Lucha is very conservative - despite the high flying ring style - and has only changed when renegades left their home promotions. For example, Francisco Flores, along with EMLL trainer Ray Mendoza, broke away from EMLL (the old name for CMLL, which you can consider very similar; it was formed in 1933 and is still around to this day) because they were too restrictive, taking many of the younger wrestlers and those that had not really been pushed - including Fishman, Perro Aguayo, El Canek, Dos Caras and Villano III - and forming the Universal Wrestling Association. While they were the main national competition to CMLL, by the late 80s, the companies were working together and many of their wrestlers left to work for CMLL.

The nail in the coffin of UWA was another renegade, Antonio Peña. The company remained stuck in the past and matchmaker Juan Herrera preferred heavyweight wrestlers who stuck to the traditions of lucha libre, while Peña - who wrestled as Espectro Jr., Dalia Negra, The Rose, Espectro de Ultratumba and Kahoz, a rudo who would invoke evil spirits before his match and release live pigeons before he fought, sometimes even appearing to have bitten the head off of one of them and being covered in blood - was a fan of faster-moving wrestlers like Konnan, Octagon, Mascara Sagrada and the mini-estrella division, in which wrestlers under 5'1" were not in comedy matches but instead high action battles.

After Paco Alonso, the owner of CMLL, kept ignoring booking ideas, he began negotiations with Televisa. They paid for Asistencia Asesoría y Administración (AAA) and now owned their own lucha libre promotion, leading to an even bigger boom - despite the hardliners claiming TV would ruin their live gates - that only died out when the peso was devalued.

CMLL and AAA are still in business, but man, in the 90s, AAA boasted one of the most exciting rosters ever. In addition to Konnan and Octagon becoming gigantic stars, it was where Rey Mysterio Jr. Got his first major fame, as well as having a roster that included Psicosis, El Hijo del Santo, Eddy Guerrero and his partner Love Machine Art Barr, Blue Panther, Cien Caras, Blue Panther, Heavy Metal, La Parka and so many more.

It's funny - Konnan leaving AAA just followed the same formula - he returned - and CMLL is still considered way too conservative, thirty years after AAA was created.

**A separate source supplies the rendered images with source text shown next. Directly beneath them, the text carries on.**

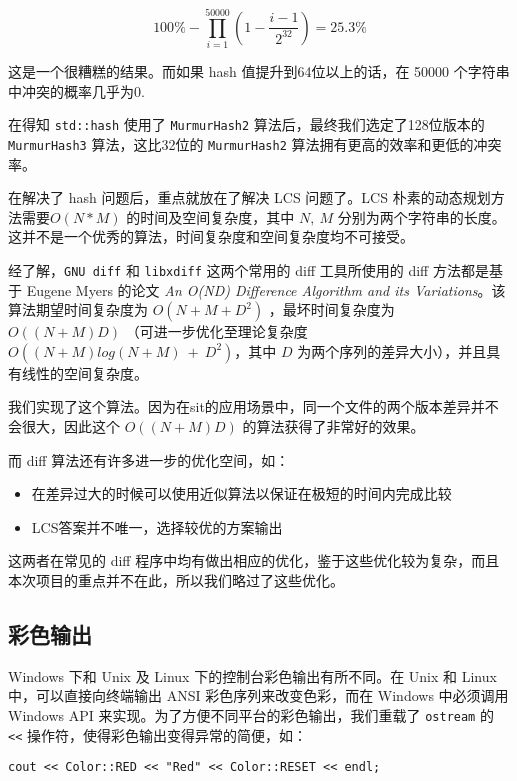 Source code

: \[
100\%-\prod _{i=1}^{50000} \left(1-\frac{i-1}{2^{32}}\right) = 25.3 \%
\]

这是一个很糟糕的结果。而如果 hash 值提升到64位以上的话，在 50000
个字符串中冲突的概率几乎为0.

在得知 \texttt{std::hash} 使用了 \texttt{MurmurHash2}
算法后，最终我们选定了128位版本的 \texttt{MurmurHash3} 算法，这比32位的
\texttt{MurmurHash2} 算法拥有更高的效率和更低的冲突率。

在解决了 hash 问题后，重点就放在了解决 LCS 问题了。LCS
朴素的动态规划方法需要$O(N*M)$ 的时间及空间复杂度，其中
$N,\ M$
分别为两个字符串的长度。这并不是一个优秀的算法，时间复杂度和空间复杂度均不可接受。

经了解，\texttt{GNU\ diff} 和 \texttt{libxdiff} 这两个常用的 diff
工具所使用的 diff 方法都是基于 Eugene Myers 的论文 \emph{An O(ND)
Difference Algorithm and its Variations}。该算法期望时间复杂度为
$O(N+M+D^2)$ ，最坏时间复杂度为 $O((N+M)D)$
（可进一步优化至理论复杂度 $O((N+M)log(N+M)\ +\ D^2)$，其中
$D$ 为两个序列的差异大小），并且具有线性的空间复杂度。

我们实现了这个算法。因为在sit的应用场景中，同一个文件的两个版本差异并不会很大，因此这个
$O((N+M)D)$ 的算法获得了非常好的效果。

而 diff 算法还有许多进一步的优化空间，如：

\begin{itemize}
\item
  在差异过大的时候可以使用近似算法以保证在极短的时间内完成比较
\item
  LCS答案并不唯一，选择较优的方案输出
\end{itemize}

这两者在常见的 diff
程序中均有做出相应的优化，鉴于这些优化较为复杂，而且本次项目的重点并不在此，所以我们略过了这些优化。

\subsection{彩色输出}

Windows 下和 Unix 及 Linux 下的控制台彩色输出有所不同。在 Unix 和 Linux
中，可以直接向终端输出 ANSI 彩色序列来改变色彩，而在 Windows 中必须调用
Windows API 来实现。为了方便不同平台的彩色输出，我们重载了
\texttt{ostream} 的 \texttt{\textless{}\textless{}}
操作符，使得彩色输出变得异常的简便，如：

\begin{lstlisting}
cout << Color::RED << "Red" << Color::RESET << endl;
\end{lstlisting}
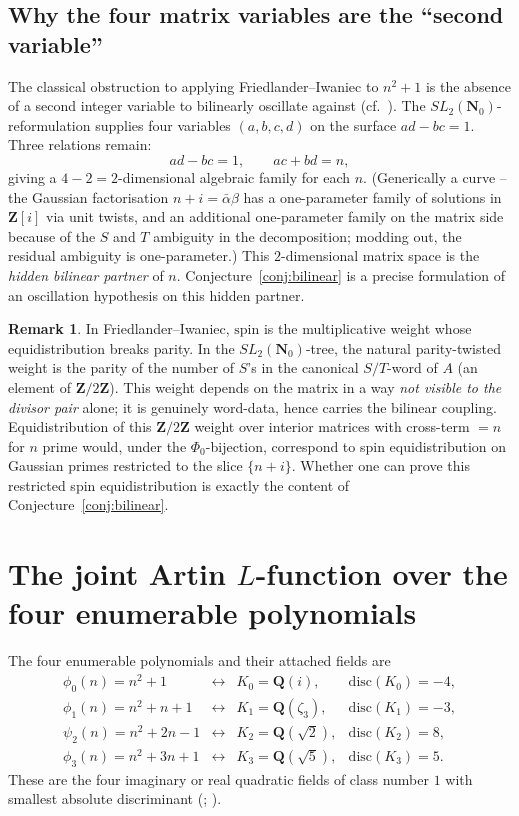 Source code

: \documentclass[11pt]{article}
\theoremstyle{definition}
\newtheorem{remark}[theorem]{Remark}
\newcommand{\Nz}{\mathbf{N}_0}
\newcommand{\Z}{\mathbf{Z}}
\newcommand{\Q}{\mathbf{Q}}
\newcommand{\SLNz}{SL_2(\Nz)}
\newcommand{\spin}{\mathrm{spin}}
\begin{document}
\subsection{Why the four matrix variables are the ``second variable''}

The classical obstruction to applying Friedlander--Iwaniec to $n^2+1$ is the absence of a
second integer variable to bilinearly oscillate against (cf.\ \cite{R3-friedlander-iwaniec}).
The $\SLNz$-reformulation supplies four variables $(a,b,c,d)$ on the surface $ad-bc=1$.
Three relations remain:
\[
   ad - bc = 1, \qquad ac + bd = n,
\]
giving a $4 - 2 = 2$-dimensional algebraic family for each $n$. (Generically a curve --
the Gaussian factorisation $n+i = \bar\alpha\beta$ has a one-parameter family of solutions
in $\Z[i]$ via unit twists, and an additional one-parameter family on the matrix side
because of the $S$ and $T$ ambiguity in the decomposition; modding out, the residual
ambiguity is one-parameter.) This $2$-dimensional matrix space is the
\emph{hidden bilinear partner} of $n$. Conjecture~\ref{conj:bilinear} is a precise
formulation of an oscillation hypothesis on this hidden partner.

\begin{remark}\label{rmk:spin-on-tree-vs-FI}
In Friedlander--Iwaniec, $\spin$ is the multiplicative weight whose equidistribution
breaks parity. In the $\SLNz$-tree, the natural parity-twisted weight is the parity of
the number of $S$'s in the canonical $S/T$-word of $A$ (an element of $\Z/2\Z$). This
weight depends on the matrix in a way \emph{not visible to the divisor pair} alone; it
is genuinely word-data, hence carries the bilinear coupling. Equidistribution of this
$\Z/2\Z$ weight over interior matrices with cross-term $= n$ for $n$ prime would, under
the $\Phi_0$-bijection, correspond to spin equidistribution on Gaussian primes restricted
to the slice $\{n+i\}$. Whether one can prove this restricted spin equidistribution is
exactly the content of Conjecture~\ref{conj:bilinear}.
\end{remark}

\section{The joint Artin $L$-function over the four enumerable polynomials}\label{sec:joint}

The four enumerable polynomials and their attached fields are
\[
\begin{array}{lcll}
   \phi_0(n) = n^2 + 1     & \leftrightarrow & K_0 = \Q(i),       & \mathrm{disc}(K_0) = -4,\\
   \phi_1(n) = n^2 + n + 1 & \leftrightarrow & K_1 = \Q(\zeta_3), & \mathrm{disc}(K_1) = -3,\\
   \psi_2(n) = n^2 + 2n - 1& \leftrightarrow & K_2 = \Q(\sqrt 2), & \mathrm{disc}(K_2) = 8,\\
   \phi_3(n) = n^2 + 3n + 1& \leftrightarrow & K_3 = \Q(\sqrt 5), & \mathrm{disc}(K_3) = 5.
\end{array}
\]
These are the four imaginary or real quadratic fields of class number $1$ with smallest
absolute discriminant (\cite[Ch.~5]{cox}; \cite{R4-binary-quadratic-forms}).
\end{document}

El Luchador Implacable is a throwback to the other way that lucha libre was once promoted. Stars like El Santo, Blue Demon, Mil Mascaras and more often appeared in movies that were created to draw fans back to the arenas.

It's about a motorcycle gang that is running wild until they make the mistake of attacking a pro wrestler: Dos Caras Jr.!

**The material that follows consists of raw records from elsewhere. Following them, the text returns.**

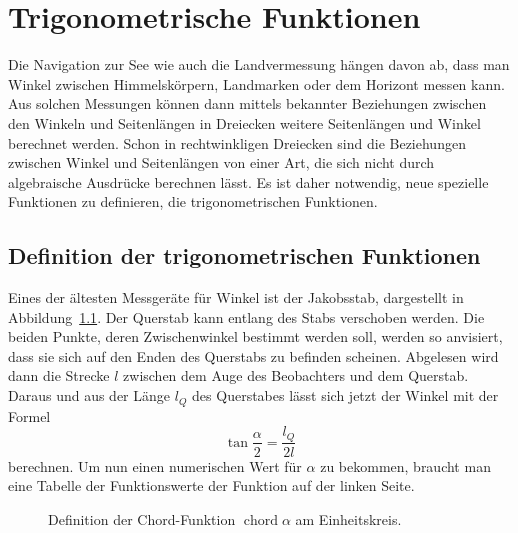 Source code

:%
%
%
\section{Trigonometrische Funktionen
\label{buch:geometrie:section:trigonometrisch}}
Die Navigation zur See wie auch die Landvermessung hängen davon ab,
dass man Winkel zwischen Himmelskörpern, Landmarken oder dem Horizont
messen kann.
Aus solchen Messungen können dann mittels bekannter Beziehungen
zwischen den Winkeln und Seitenlängen in Dreiecken weitere Seitenlängen
und Winkel berechnet werden.
Schon in rechtwinkligen Dreiecken sind die Beziehungen zwischen Winkel
und Seitenlängen von einer Art, die sich nicht durch algebraische
Ausdrücke berechnen lässt.
Es ist daher notwendig, neue spezielle Funktionen zu definieren,
die trigonometrischen Funktionen.

\subsection{Definition der trigonometrischen Funktionen}
Eines der ältesten Messgeräte für Winkel ist der Jakobsstab,
dargestellt in Abbildung~\ref{}.
Der Querstab kann entlang des Stabs verschoben werden.
Die beiden Punkte, deren Zwischenwinkel bestimmt werden soll,
werden so anvisiert, dass sie sich auf den Enden des Querstabs 
zu befinden scheinen.
Abgelesen wird dann die Strecke $l$ zwischen dem Auge des Beobachters
und dem Querstab.
Daraus und aus der Länge $l_Q$ des Querstabes lässt sich jetzt der Winkel
mit der Formel
\[
\tan\frac{\alpha}2 = \frac{l_Q}{2l}
\]
berechnen.
Um nun einen numerischen Wert für $\alpha$ zu bekommen, braucht man
eine Tabelle der Funktionswerte der Funktion auf der linken Seite.

\begin{figure}
\centering
{}
\caption{Definition der Chord-Funktion $\operatorname{chord}\alpha$
am Einheitskreis.
\label{buch:geometrie:trigo:chorddef}}
\end{figure}

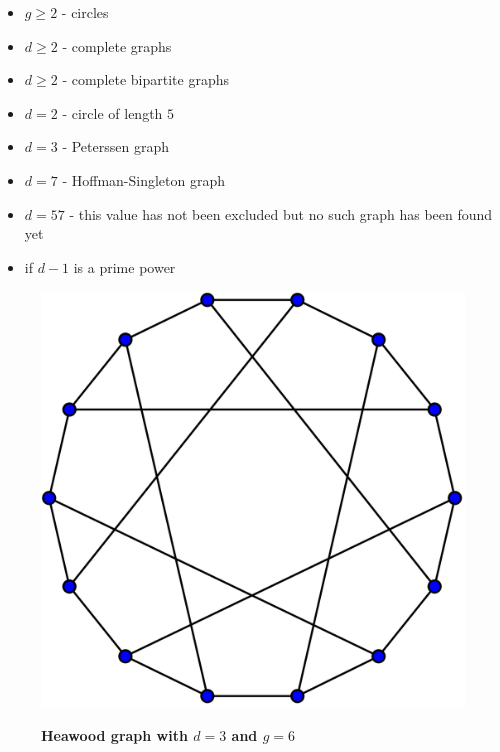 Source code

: \documentclass[portrait,a0,final]{a0poster}
\begin{document}
\begin{multicols}{3}
\begin{itemize}
	\item{$g \geq 2$ - circles}
    \item{$d \geq 2$ - complete graphs}
    \item{$d \geq 2$ - complete bipartite graphs}
    \item{$d=2$ - circle of length $5$}
    \item[]{\makebox[5cm]{\hfill}$d=3$ - Peterssen graph}
    \item[]{\makebox[5cm]{\hfill}$d=7$ - Hoffman-Singleton graph}
    \item[]{\makebox[5cm]{\hfill}$d=57$ - this value has not been excluded but no such graph has been found yet }
    \item{if $d-1$ is a prime power}
\end{itemize}
\begin{figure}
	\centering
	\includegraphics[scale=0.4]{Heawood_graph.png} 

	\textbf{Heawood graph with $d=3$ and $g=6$}
\end{figure}
\end{multicols}

\vfill
\begin{center}
\end{center}
\end{document}
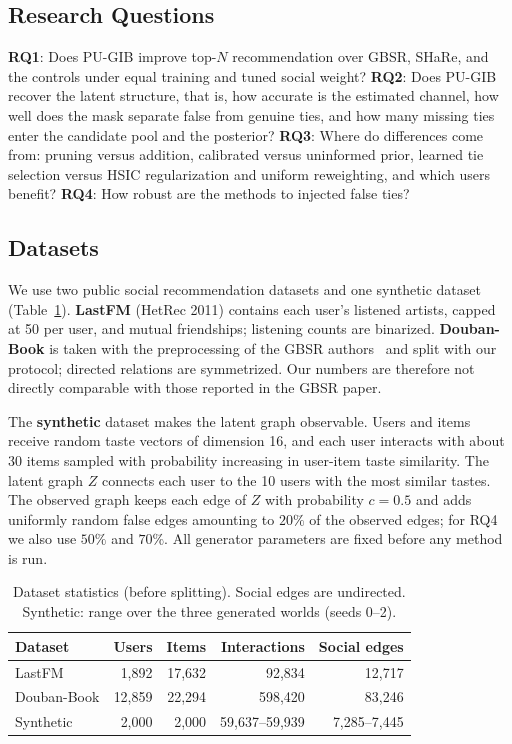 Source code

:\documentclass[sigconf]{acmart}
\begin{document}
\subsection{Research Questions}
\textbf{RQ1}: Does PU-GIB improve top-$N$ recommendation over GBSR, SHaRe, and the controls under equal training and tuned social weight? \textbf{RQ2}: Does PU-GIB recover the latent structure, that is, how accurate is the estimated channel, how well does the mask separate false from genuine ties, and how many missing ties enter the candidate pool and the posterior? \textbf{RQ3}: Where do differences come from: pruning versus addition, calibrated versus uninformed prior, learned tie selection versus HSIC regularization and uniform reweighting, and which users benefit? \textbf{RQ4}: How robust are the methods to injected false ties?

\subsection{Datasets}
We use two public social recommendation datasets and one synthetic dataset (Table~\ref{tab:data}). \textbf{LastFM} (HetRec 2011) contains each user's listened artists, capped at 50 per user, and mutual friendships; listening counts are binarized. \textbf{Douban-Book} is taken with the preprocessing of the GBSR authors~\cite{10.1145/3637528.3671807} and split with our protocol; directed relations are symmetrized. Our numbers are therefore not directly comparable with those reported in the GBSR paper.

The \textbf{synthetic} dataset makes the latent graph observable. Users and items receive random taste vectors of dimension 16, and each user interacts with about 30 items sampled with probability increasing in user-item taste similarity. The latent graph $Z$ connects each user to the 10 users with the most similar tastes. The observed graph keeps each edge of $Z$ with probability $c = 0.5$ and adds uniformly random false edges amounting to $20\%$ of the observed edges; for RQ4 we also use $50\%$ and $70\%$. All generator parameters are fixed before any method is run.

\begin{table}[t]
\caption{Dataset statistics (before splitting). Social edges are undirected. Synthetic: range over the three generated worlds (seeds 0--2).}
\label{tab:data}
\small
\setlength{\tabcolsep}{4pt}
\begin{tabular}{@{}lrrrr@{}}
\toprule
Dataset & Users & Items & Interactions & Social edges \\
\midrule
LastFM & 1,892 & 17,632 & 92,834 & 12,717 \\
Douban-Book & 12,859 & 22,294 & 598,420 & 83,246 \\
Synthetic & 2,000 & 2,000 & 59,637--59,939 & 7,285--7,445 \\
\bottomrule
\end{tabular}
\end{table}
\end{document}
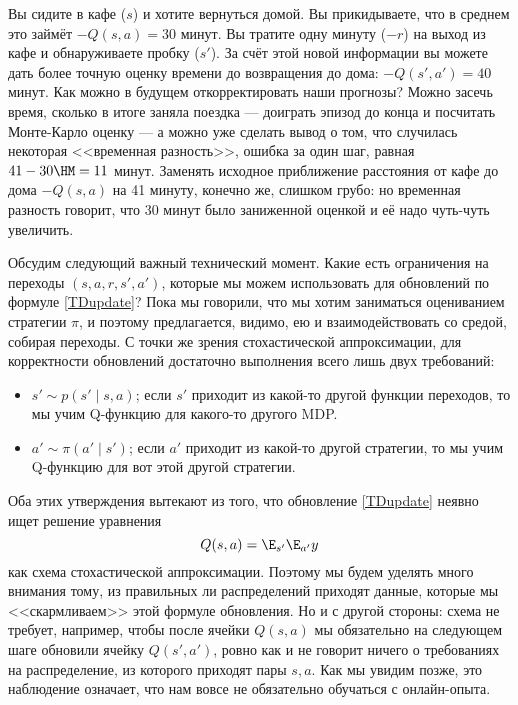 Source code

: \begin{exampleBox}[label=ex:cafe]{}
Вы сидите в кафе ($s$) и хотите вернуться домой. Вы прикидываете, что в среднем это займёт $-Q(s, a) = 30$ минут. Вы тратите одну минуту ($-r$) на выход из кафе и обнаруживаете пробку ($s'$). За счёт этой новой информации вы можете дать более точную оценку времени до возвращения до дома: $-Q(s', a') = 40$ минут. Как можно в будущем откорректировать наши прогнозы? Можно засечь время, сколько в итоге заняла поездка --- доиграть эпизод до конца и посчитать Монте-Карло оценку --- а можно уже сделать вывод о том, что случилась некоторая <<временная разность>>, ошибка за один шаг, равная $41 - 30 \HM= 11$ минут. Заменять исходное приближение расстояния от кафе до дома $-Q(s, a)$ на 41 минуту, конечно же, слишком грубо: но временная разность говорит, что 30 минут было заниженной оценкой и её надо чуть-чуть увеличить.
\end{exampleBox}

Обсудим следующий важный технический момент. Какие есть ограничения на переходы $(s, a, r, s', a')$, которые мы можем использовать для обновлений по формуле \eqref{TDupdate}? Пока мы говорили, что мы хотим заниматься оцениванием стратегии $\pi$, и поэтому предлагается, видимо, ею и взаимодействовать со средой, собирая переходы. С точки же зрения стохастической аппроксимации, для корректности обновлений достаточно выполнения всего лишь двух требований:
\begin{itemize}
    \item $s' \sim p(s' \mid s, a)$; если $s'$ приходит из какой-то другой функции переходов, то мы учим Q-функцию для какого-то другого MDP.
    \item $a' \sim \pi(a' \mid s')$; если $a'$ приходит из какой-то другой стратегии, то мы учим Q-функцию для вот этой другой стратегии.
\end{itemize}
Оба этих утверждения вытекают из того, что обновление \eqref{TDupdate} неявно ищет решение уравнения
$$Q(s, a) = \E_{s'} \E_{a'} y$$
как схема стохастической аппроксимации. Поэтому мы будем уделять много внимания тому, из правильных ли распределений приходят данные, которые мы <<скармливаем>> этой формуле обновления. Но и с другой стороны: схема не требует, например, чтобы после ячейки $Q(s, a)$ мы обязательно на следующем шаге обновили ячейку $Q(s', a')$, ровно как и не говорит ничего о требованиях на распределение, из которого приходят пары $s, a$. Как мы увидим позже, это наблюдение означает, что нам вовсе не обязательно обучаться с онлайн-опыта.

Dos Caras Jr. - the nephew of Mil Mascaras - would eventually lose his mask voluntarily when he left Mexico behind to find fame in America as part of the WWE. That said - he did do a few MMA matches with the mask on!

Known as Alberto Del Rio, he became the only man to hold the WWE, WWE World Heavyweight, Impact World, GFW Global, AAA Mega and CMLL World Heavyweight Championship titles. He's been controversial - that's putting it mildly - figure due to multiple scandals but is currently back in AAA.

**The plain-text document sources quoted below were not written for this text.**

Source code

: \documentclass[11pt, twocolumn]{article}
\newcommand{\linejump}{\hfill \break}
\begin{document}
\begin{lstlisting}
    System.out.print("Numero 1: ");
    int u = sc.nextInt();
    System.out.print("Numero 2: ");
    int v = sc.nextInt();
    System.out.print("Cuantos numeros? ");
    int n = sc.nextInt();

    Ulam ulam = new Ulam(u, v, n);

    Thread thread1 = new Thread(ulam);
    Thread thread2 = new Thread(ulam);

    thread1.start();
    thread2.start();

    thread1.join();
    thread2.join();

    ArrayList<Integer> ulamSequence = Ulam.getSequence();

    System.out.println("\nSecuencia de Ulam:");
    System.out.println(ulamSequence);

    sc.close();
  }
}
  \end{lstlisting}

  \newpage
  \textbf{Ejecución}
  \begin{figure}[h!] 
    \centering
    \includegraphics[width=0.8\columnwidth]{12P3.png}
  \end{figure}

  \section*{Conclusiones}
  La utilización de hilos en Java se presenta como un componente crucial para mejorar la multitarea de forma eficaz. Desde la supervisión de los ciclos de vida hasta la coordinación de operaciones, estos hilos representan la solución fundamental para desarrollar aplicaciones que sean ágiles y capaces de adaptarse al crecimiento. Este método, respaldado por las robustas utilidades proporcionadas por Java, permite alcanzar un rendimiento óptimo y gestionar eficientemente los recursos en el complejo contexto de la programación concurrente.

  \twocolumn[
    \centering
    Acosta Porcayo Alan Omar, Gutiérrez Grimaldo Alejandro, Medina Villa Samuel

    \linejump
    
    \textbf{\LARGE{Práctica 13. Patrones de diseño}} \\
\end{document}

At the time this was made, he was still in CMLL and while there, he would be one of the few of his family members - El Sicodélico Sr., his uncle, was also a rudo - to be a bad guy. He kind of struggled in CMLL as one way that the company changed was that heavyweights weren't pushed as hard as they were in the pre-UWA days. Unlike most luchadors, Del Rio is 5'6" and 239 pounds, so he has some size.

Other luchadors that show up in this include Silver King (who was Ramses in Nacho Libre), Rey Bucanero, Hector Garza, Olimpico and Ultimo Guerrero, as well as Rey Myserio Jr. I wonder if some of this movie was filmed while Rey wrestled just ten matches for CMLL in 2001-2002. Mysterio started the year this movie was made by winning the Royal Rumble, then the world title from Randy Orton, becoming a bigger superstar than he ever was before, even if he had to change his name, removing the Jr. As Vince McMahon hates the name as he suffered being called Junior most of his early life.

El Luchador Implacable isn't bad, but when compared to the movies of lucha libre's history, it kind of pales in comparison. There are no mummies, no aliens, no werewolves transforming in the middle of the ring.